Saved entries:
↓
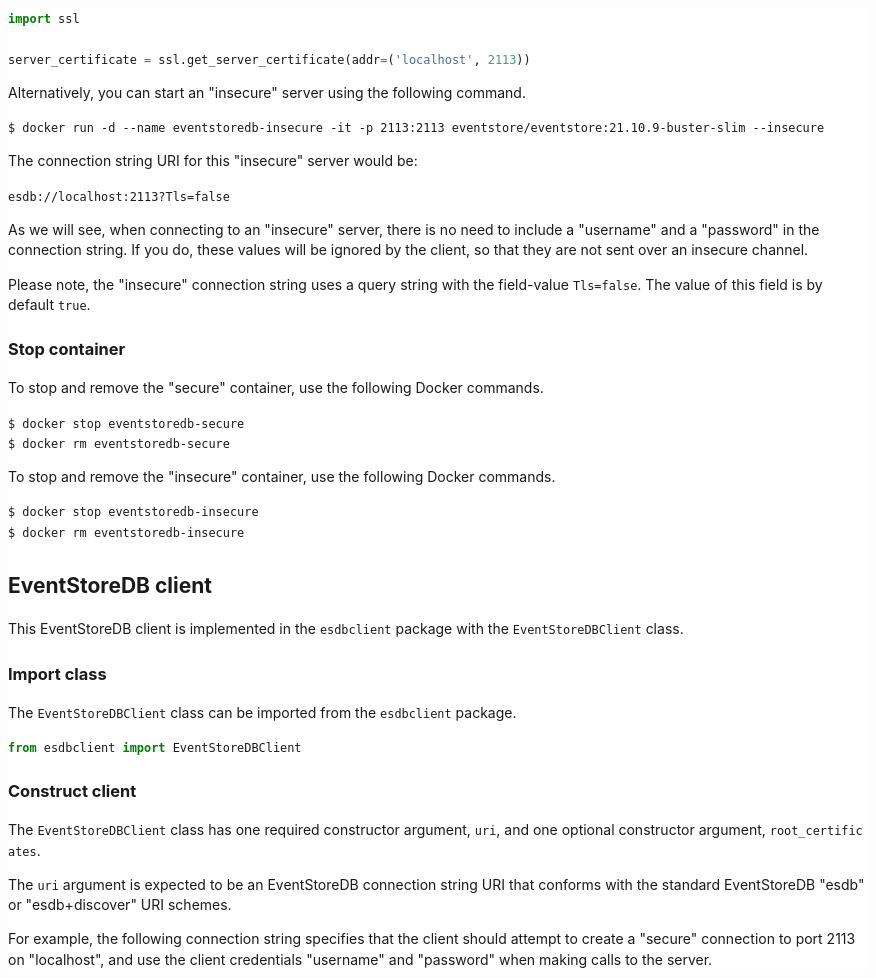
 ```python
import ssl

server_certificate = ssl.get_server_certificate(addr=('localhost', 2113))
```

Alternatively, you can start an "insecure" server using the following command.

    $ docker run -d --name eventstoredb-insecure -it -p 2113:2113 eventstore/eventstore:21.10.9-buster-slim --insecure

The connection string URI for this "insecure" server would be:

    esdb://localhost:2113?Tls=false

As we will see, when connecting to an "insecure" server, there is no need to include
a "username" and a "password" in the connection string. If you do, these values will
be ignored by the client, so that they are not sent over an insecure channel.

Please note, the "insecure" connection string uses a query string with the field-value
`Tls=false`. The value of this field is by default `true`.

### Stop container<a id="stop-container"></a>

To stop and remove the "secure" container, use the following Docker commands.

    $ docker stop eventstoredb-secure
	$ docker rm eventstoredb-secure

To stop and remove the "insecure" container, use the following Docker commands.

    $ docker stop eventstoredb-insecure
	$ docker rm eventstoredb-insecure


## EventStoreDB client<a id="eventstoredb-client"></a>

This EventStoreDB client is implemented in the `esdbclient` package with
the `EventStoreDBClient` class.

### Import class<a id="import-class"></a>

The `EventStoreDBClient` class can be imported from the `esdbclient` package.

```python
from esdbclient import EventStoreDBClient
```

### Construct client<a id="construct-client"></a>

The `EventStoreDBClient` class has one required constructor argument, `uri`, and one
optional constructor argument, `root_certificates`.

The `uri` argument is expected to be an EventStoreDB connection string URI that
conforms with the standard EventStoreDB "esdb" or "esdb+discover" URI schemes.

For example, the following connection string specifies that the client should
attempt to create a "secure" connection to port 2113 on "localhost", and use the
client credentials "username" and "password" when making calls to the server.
↑
Aim of the task:
Reproduce each entry precisely. Leave the pictures out.

Task output:
 ```python
import ssl

server_certificate = ssl.get_server_certificate(addr=('localhost', 2113))
```

Alternatively, you can start an "insecure" server using the following command.

    $ docker run -d --name eventstoredb-insecure -it -p 2113:2113 eventstore/eventstore:21.10.9-buster-slim --insecure

The connection string URI for this "insecure" server would be:

    esdb://localhost:2113?Tls=false

As we will see, when connecting to an "insecure" server, there is no need to include
a "username" and a "password" in the connection string. If you do, these values will
be ignored by the client, so that they are not sent over an insecure channel.

Please note, the "insecure" connection string uses a query string with the field-value
`Tls=false`. The value of this field is by default `true`.

### Stop container<a id="stop-container"></a>

To stop and remove the "secure" container, use the following Docker commands.

    $ docker stop eventstoredb-secure
	$ docker rm eventstoredb-secure

To stop and remove the "insecure" container, use the following Docker commands.

    $ docker stop eventstoredb-insecure
	$ docker rm eventstoredb-insecure


## EventStoreDB client<a id="eventstoredb-client"></a>

This EventStoreDB client is implemented in the `esdbclient` package with
the `EventStoreDBClient` class.

### Import class<a id="import-class"></a>

The `EventStoreDBClient` class can be imported from the `esdbclient` package.

```python
from esdbclient import EventStoreDBClient
```

### Construct client<a id="construct-client"></a>

The `EventStoreDBClient` class has one required constructor argument, `uri`, and one
optional constructor argument, `root_certificates`.

The `uri` argument is expected to be an EventStoreDB connection string URI that
conforms with the standard EventStoreDB "esdb" or "esdb+discover" URI schemes.

For example, the following connection string specifies that the client should
attempt to create a "secure" connection to port 2113 on "localhost", and use the
client credentials "username" and "password" when making calls to the server.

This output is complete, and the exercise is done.